Trois mois pour passer du labo au produit

La promotion démarre à Londres. Les startups sélectionnées obtiennent un accès à l’infrastructure d’IA avancée de Google, dont ses modèles propriétaires Gemini Robotics, ainsi qu’un mentorat technique poussé assuré par des experts de Google DeepMind et de Google. Le programme cible l’IA incarnée, c’est-à-dire les systèmes capables de percevoir, raisonner et agir dans un environnement physique.

Les domaines couverts sont variés : santé, industrie manufacturière, solutions climatiques et logistique. Le fil conducteur reste le même, transformer une recherche ambitieuse en produits robotiques tangibles. Les mentors accompagnent les fondateurs sur le chemin compliqué qui mène du concept au déploiement à grande échelle, en insistant sur la capacité à opérer de façon sûre et efficace dans le réel.

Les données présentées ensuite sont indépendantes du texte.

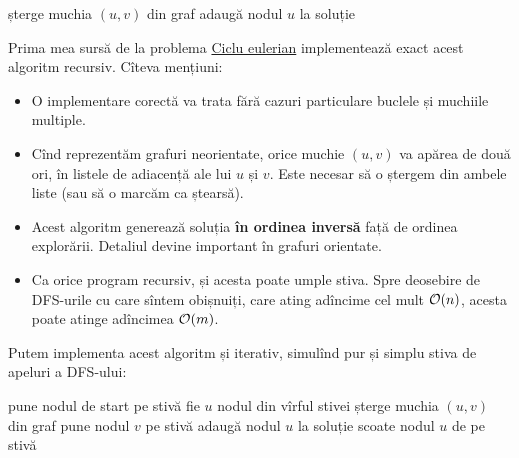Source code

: \documentclass[../main.tex]{subfiles}
\begin{document}
\begin{algorithm}[H]
  \caption{Găsirea unui ciclu eulerian, algoritm recursiv}
  \begin{algorithmic}[1]
        \State șterge muchia $(u, v)$ din graf
        \State {}
      \EndFor
      \State adaugă nodul $u$ la soluție
    \EndProcedure
  \end{algorithmic}
\end{algorithm}

Prima mea sursă de la problema \hyperref[problem:ciclu-eulerian]{Ciclu eulerian} implementează exact acest algoritm recursiv. Cîteva mențiuni:

\begin{itemize}
  \item O implementare corectă va trata fără cazuri particulare buclele și muchiile multiple.
  \item Cînd reprezentăm grafuri neorientate, orice muchie $(u,v)$ va apărea de două ori, în listele de adiacență ale lui $u$ și $v$. Este necesar să o ștergem din ambele liste (sau să o marcăm ca ștearsă).
  \item Acest algoritm generează soluția \textbf{în ordinea inversă} față de ordinea explorării. Detaliul devine important în grafuri orientate.
  \item Ca orice program recursiv, și acesta poate umple stiva. Spre deosebire de DFS-urile cu care sîntem obișnuiți, care ating adîncime cel mult $\bigoh(n)$, acesta poate atinge adîncimea $\bigoh(m)$.
\end{itemize}

Putem implementa acest algoritm și iterativ, simulînd pur și simplu stiva de apeluri a DFS-ului:

\begin{algorithm}[H]
  \caption{Găsirea unui ciclu eulerian, algoritm iterativ}
  \begin{algorithmic}[1]
      \State pune nodul de start pe stivă
        \State fie $u$ nodul din vîrful stivei
          \State șterge muchia $(u, v)$ din graf
          \State pune nodul $v$ pe stivă
        \Else
          \State adaugă nodul $u$ la soluție
          \State scoate nodul $u$ de pe stivă
        \EndIf
      \EndWhile
    \EndProcedure
  \end{algorithmic}
\end{algorithm}
\end{document}
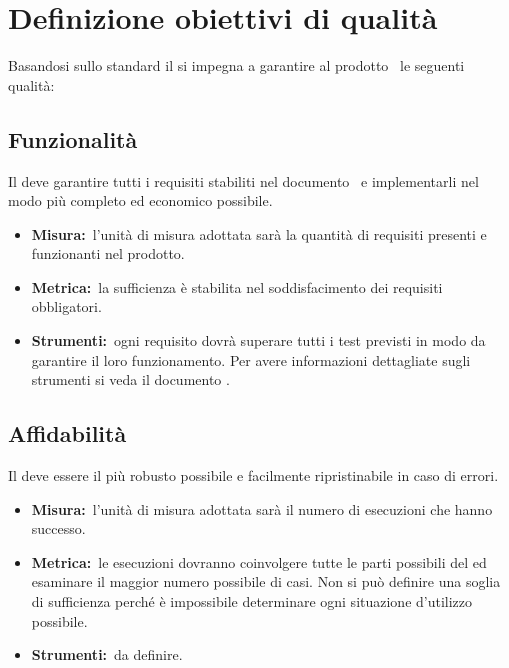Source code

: 
\section{Definizione obiettivi di qualità}
\label{sec:2}
	Basandosi sullo standard  il  si impegna a garantire al prodotto \PROGETTO\ le seguenti qualità:
	\subsection{Funzionalità}
		Il  deve garantire tutti i requisiti stabiliti nel documento \ARdoc\ e implementarli nel modo più completo ed economico possibile.
		\begin{itemize}
			\item \textbf{Misura:}\ l'unità di misura adottata sarà la quantità di requisiti presenti e funzionanti nel prodotto.
			\item \textbf{Metrica:}\ la sufficienza è stabilita nel soddisfacimento dei requisiti obbligatori.
			\item \textbf{Strumenti:}\ ogni requisito dovrà superare tutti i test previsti in modo da garantire il loro funzionamento. Per avere informazioni dettagliate sugli strumenti si veda il documento \NPdoc. 
		\end{itemize}
	\subsection{Affidabilità}
		Il  deve essere il più robusto possibile e facilmente ripristinabile in caso di errori.
		\begin{itemize}
			\item \textbf{Misura:}\ l'unità di misura adottata sarà il numero di esecuzioni che hanno successo.
			\item \textbf{Metrica:}\ le esecuzioni dovranno coinvolgere tutte le parti possibili del  ed esaminare il maggior numero possibile di casi. Non si può definire una soglia di sufficienza perché è impossibile determinare ogni situazione d'utilizzo possibile.
			\item \textbf{Strumenti:}\ da definire.
		\end{itemize}
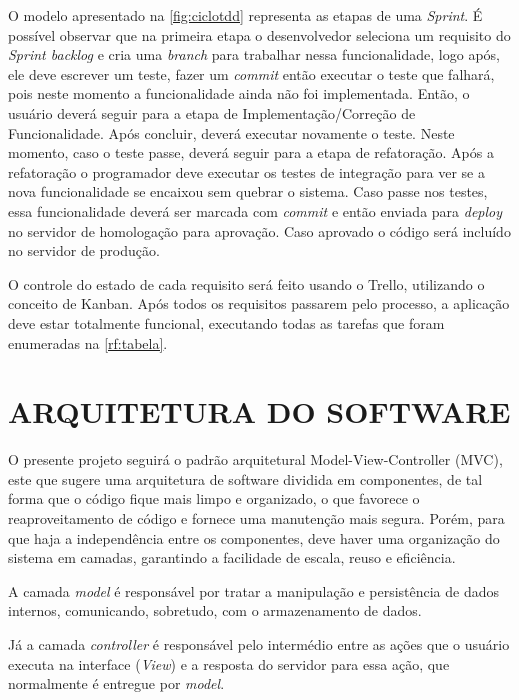 O modelo apresentado na \autoref{fig:ciclotdd} representa as etapas de uma \textit{Sprint}. É possível observar que na primeira etapa o desenvolvedor seleciona um requisito do \textit{Sprint backlog} e cria uma \textit{branch} para trabalhar nessa funcionalidade, logo após, ele deve escrever um teste, fazer um \textit{commit} então executar o teste que falhará, pois neste momento a funcionalidade ainda não foi implementada. Então, o usuário deverá seguir para a etapa de Implementação/Correção de Funcionalidade. Após concluir, deverá executar novamente o teste. Neste momento, caso o teste passe, deverá seguir para a etapa de refatoração. Após a refatoração o programador deve executar os testes de integração para ver se a nova funcionalidade se encaixou sem quebrar o sistema. Caso passe nos testes, essa funcionalidade deverá ser marcada com \textit{commit} e então enviada para \textit{deploy} no servidor de homologação para aprovação. Caso aprovado o código será incluído no servidor de produção.

O controle do estado de cada requisito será feito usando o Trello, utilizando o conceito de Kanban. Após todos os requisitos passarem pelo processo, a aplicação deve estar totalmente funcional, executando todas as tarefas que foram enumeradas na \autoref{rf:tabela}.

\clearpage

\section{ARQUITETURA DO SOFTWARE}
\label{sub:arquitetura}

O presente projeto seguirá o padrão arquitetural Model-View-Controller (MVC), este que  sugere uma arquitetura de software dividida em componentes, de tal forma que o código fique mais limpo e organizado, o que favorece o reaproveitamento de código e fornece uma manutenção mais segura. Porém, para que haja a independência entre os componentes, deve haver uma organização do sistema em camadas, garantindo a facilidade de escala, reuso e eficiência.

A camada \textit{model} é responsável por tratar a manipulação e persistência de dados internos, comunicando, sobretudo, com o armazenamento de dados.

Já a camada \textit{controller} é responsável pelo intermédio entre as ações que o usuário executa na interface (\textit{View}) e a resposta do servidor para essa ação, que normalmente é entregue por \textit{model}.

La France et l’Europe dans la course

Plusieurs pépites européennes figurent dans la sélection. La française Robeauté développe des microrobots pour diagnostiquer et traiter des pathologies neurologiques. La danoise Qualia construit une infrastructure pour déployer des modèles de fondation robotiques dédiés à l’automatisation. La suédoise Staer utilise la vision par ordinateur pour bâtir des modèles spatiaux 3D facilitant la navigation des robots. La britannique Touchlab, elle, met au point une peau électronique offrant aux robots un toucher haute résolution.

Ces profils illustrent la dynamique qui traverse la robotique et les systèmes intelligents en Europe. Ils montrent aussi que le continent dispose d’une recherche solide, mais souffre encore d’un déficit de moyens pour industrialiser. C’est précisément cette marche que l’accélérateur cherche à combler.

Un pari stratégique sur l’IA physique

Pour Google DeepMind, l’opération s’inscrit dans une stratégie plus large autour de l’IA incarnée. Donner à des startups l’accès aux modèles Gemini Robotics et à l’expertise maison, c’est aussi nouer très tôt des liens avec l’écosystème qui fabriquera la prochaine génération de robots. Pour l’Europe, l’enjeu est de garder sur son sol des équipes qui, faute de financement et d’accompagnement, finissent souvent par traverser l’Atlantique. La bataille de l’IA physique ne se joue plus seulement dans les laboratoires, mais dans la capacité à transformer la recherche en machines qui travaillent vraiment.